# DATA

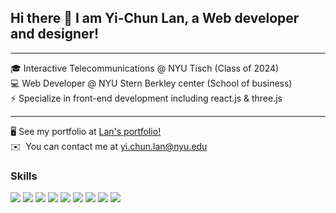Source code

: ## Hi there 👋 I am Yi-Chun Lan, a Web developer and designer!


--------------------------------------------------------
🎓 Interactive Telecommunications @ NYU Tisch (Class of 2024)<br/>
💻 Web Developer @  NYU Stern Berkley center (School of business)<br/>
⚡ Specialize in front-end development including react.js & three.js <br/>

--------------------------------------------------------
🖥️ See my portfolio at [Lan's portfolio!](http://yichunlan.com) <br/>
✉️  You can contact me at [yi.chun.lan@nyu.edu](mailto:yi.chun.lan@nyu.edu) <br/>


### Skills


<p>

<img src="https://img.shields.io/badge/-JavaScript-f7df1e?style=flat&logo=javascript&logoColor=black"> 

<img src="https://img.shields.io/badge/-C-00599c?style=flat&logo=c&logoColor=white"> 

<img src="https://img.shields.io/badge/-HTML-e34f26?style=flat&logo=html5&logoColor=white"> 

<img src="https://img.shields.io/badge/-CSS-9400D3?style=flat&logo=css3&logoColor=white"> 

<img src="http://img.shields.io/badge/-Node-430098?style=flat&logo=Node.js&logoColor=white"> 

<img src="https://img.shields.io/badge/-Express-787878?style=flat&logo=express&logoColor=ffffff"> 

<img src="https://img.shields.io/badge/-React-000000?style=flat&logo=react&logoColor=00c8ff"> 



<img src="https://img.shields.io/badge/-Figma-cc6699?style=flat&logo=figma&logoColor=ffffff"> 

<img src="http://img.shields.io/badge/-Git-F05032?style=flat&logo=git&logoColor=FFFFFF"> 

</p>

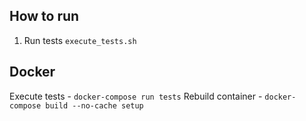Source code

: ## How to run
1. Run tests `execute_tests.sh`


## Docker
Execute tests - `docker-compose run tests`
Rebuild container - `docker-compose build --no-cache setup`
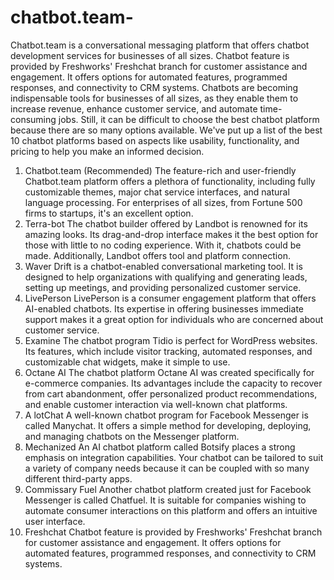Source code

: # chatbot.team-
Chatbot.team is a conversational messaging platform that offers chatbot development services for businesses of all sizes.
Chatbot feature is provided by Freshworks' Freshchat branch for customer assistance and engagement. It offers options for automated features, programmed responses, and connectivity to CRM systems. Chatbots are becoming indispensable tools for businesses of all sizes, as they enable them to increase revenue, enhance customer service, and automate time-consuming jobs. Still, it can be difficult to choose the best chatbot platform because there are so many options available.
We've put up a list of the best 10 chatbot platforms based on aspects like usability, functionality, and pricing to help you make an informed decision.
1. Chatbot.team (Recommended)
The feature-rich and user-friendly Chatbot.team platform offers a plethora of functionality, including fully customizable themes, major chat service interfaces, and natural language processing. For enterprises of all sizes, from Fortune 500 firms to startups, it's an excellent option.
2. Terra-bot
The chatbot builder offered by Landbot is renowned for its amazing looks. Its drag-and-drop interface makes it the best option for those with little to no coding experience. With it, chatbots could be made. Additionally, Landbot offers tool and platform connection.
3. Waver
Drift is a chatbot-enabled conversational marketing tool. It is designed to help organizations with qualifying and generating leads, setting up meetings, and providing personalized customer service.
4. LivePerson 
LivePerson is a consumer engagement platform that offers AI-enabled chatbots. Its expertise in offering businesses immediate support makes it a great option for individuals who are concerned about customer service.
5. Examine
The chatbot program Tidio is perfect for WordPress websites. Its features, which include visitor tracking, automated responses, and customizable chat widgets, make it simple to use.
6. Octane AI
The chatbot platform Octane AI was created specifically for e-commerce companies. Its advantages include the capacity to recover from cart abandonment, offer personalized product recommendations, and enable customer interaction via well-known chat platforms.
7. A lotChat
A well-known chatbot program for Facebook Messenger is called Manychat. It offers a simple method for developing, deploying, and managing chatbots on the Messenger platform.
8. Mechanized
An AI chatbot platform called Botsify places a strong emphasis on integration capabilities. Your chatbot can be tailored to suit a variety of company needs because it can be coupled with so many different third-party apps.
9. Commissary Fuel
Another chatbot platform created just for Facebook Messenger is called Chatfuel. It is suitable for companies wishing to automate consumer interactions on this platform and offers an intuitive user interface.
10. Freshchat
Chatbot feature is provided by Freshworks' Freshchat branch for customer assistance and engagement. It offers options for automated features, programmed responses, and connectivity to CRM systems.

# PROBLEM TO SOLVE
Once the pictures are set aside, restate the remaining data above exactly.

# REPLY
Source code

: ## Hi there 👋 I am Yi-Chun Lan, a Web developer and designer!


--------------------------------------------------------
🎓 Interactive Telecommunications @ NYU Tisch (Class of 2024)<br/>
💻 Web Developer @  NYU Stern Berkley center (School of business)<br/>
⚡ Specialize in front-end development including react.js & three.js <br/>

--------------------------------------------------------
🖥️ See my portfolio at [Lan's portfolio!](http://yichunlan.com) <br/>
✉️  You can contact me at [yi.chun.lan@nyu.edu](mailto:yi.chun.lan@nyu.edu) <br/>


### Skills


<p>

<img src="https://img.shields.io/badge/-JavaScript-f7df1e?style=flat&logo=javascript&logoColor=black"> 

<img src="https://img.shields.io/badge/-C-00599c?style=flat&logo=c&logoColor=white"> 

<img src="https://img.shields.io/badge/-HTML-e34f26?style=flat&logo=html5&logoColor=white"> 

<img src="https://img.shields.io/badge/-CSS-9400D3?style=flat&logo=css3&logoColor=white"> 

<img src="http://img.shields.io/badge/-Node-430098?style=flat&logo=Node.js&logoColor=white"> 

<img src="https://img.shields.io/badge/-Express-787878?style=flat&logo=express&logoColor=ffffff"> 

<img src="https://img.shields.io/badge/-React-000000?style=flat&logo=react&logoColor=00c8ff"> 



<img src="https://img.shields.io/badge/-Figma-cc6699?style=flat&logo=figma&logoColor=ffffff"> 

<img src="http://img.shields.io/badge/-Git-F05032?style=flat&logo=git&logoColor=FFFFFF"> 

</p>

Source code

: ## How to run
1. Run tests `execute_tests.sh`


## Docker
Execute tests - `docker-compose run tests`
Rebuild container - `docker-compose build --no-cache setup`
Source code

: # chatbot.team-
Chatbot.team is a conversational messaging platform that offers chatbot development services for businesses of all sizes.
Chatbot feature is provided by Freshworks' Freshchat branch for customer assistance and engagement. It offers options for automated features, programmed responses, and connectivity to CRM systems. Chatbots are becoming indispensable tools for businesses of all sizes, as they enable them to increase revenue, enhance customer service, and automate time-consuming jobs. Still, it can be difficult to choose the best chatbot platform because there are so many options available.
We've put up a list of the best 10 chatbot platforms based on aspects like usability, functionality, and pricing to help you make an informed decision.
1. Chatbot.team (Recommended)
The feature-rich and user-friendly Chatbot.team platform offers a plethora of functionality, including fully customizable themes, major chat service interfaces, and natural language processing. For enterprises of all sizes, from Fortune 500 firms to startups, it's an excellent option.
2. Terra-bot
The chatbot builder offered by Landbot is renowned for its amazing looks. Its drag-and-drop interface makes it the best option for those with little to no coding experience. With it, chatbots could be made. Additionally, Landbot offers tool and platform connection.
3. Waver
Drift is a chatbot-enabled conversational marketing tool. It is designed to help organizations with qualifying and generating leads, setting up meetings, and providing personalized customer service.
4. LivePerson 
LivePerson is a consumer engagement platform that offers AI-enabled chatbots. Its expertise in offering businesses immediate support makes it a great option for individuals who are concerned about customer service.
5. Examine
The chatbot program Tidio is perfect for WordPress websites. Its features, which include visitor tracking, automated responses, and customizable chat widgets, make it simple to use.
6. Octane AI
The chatbot platform Octane AI was created specifically for e-commerce companies. Its advantages include the capacity to recover from cart abandonment, offer personalized product recommendations, and enable customer interaction via well-known chat platforms.
7. A lotChat
A well-known chatbot program for Facebook Messenger is called Manychat. It offers a simple method for developing, deploying, and managing chatbots on the Messenger platform.
8. Mechanized
An AI chatbot platform called Botsify places a strong emphasis on integration capabilities. Your chatbot can be tailored to suit a variety of company needs because it can be coupled with so many different third-party apps.
9. Commissary Fuel
Another chatbot platform created just for Facebook Messenger is called Chatfuel. It is suitable for companies wishing to automate consumer interactions on this platform and offers an intuitive user interface.
10. Freshchat
Chatbot feature is provided by Freshworks' Freshchat branch for customer assistance and engagement. It offers options for automated features, programmed responses, and connectivity to CRM systems.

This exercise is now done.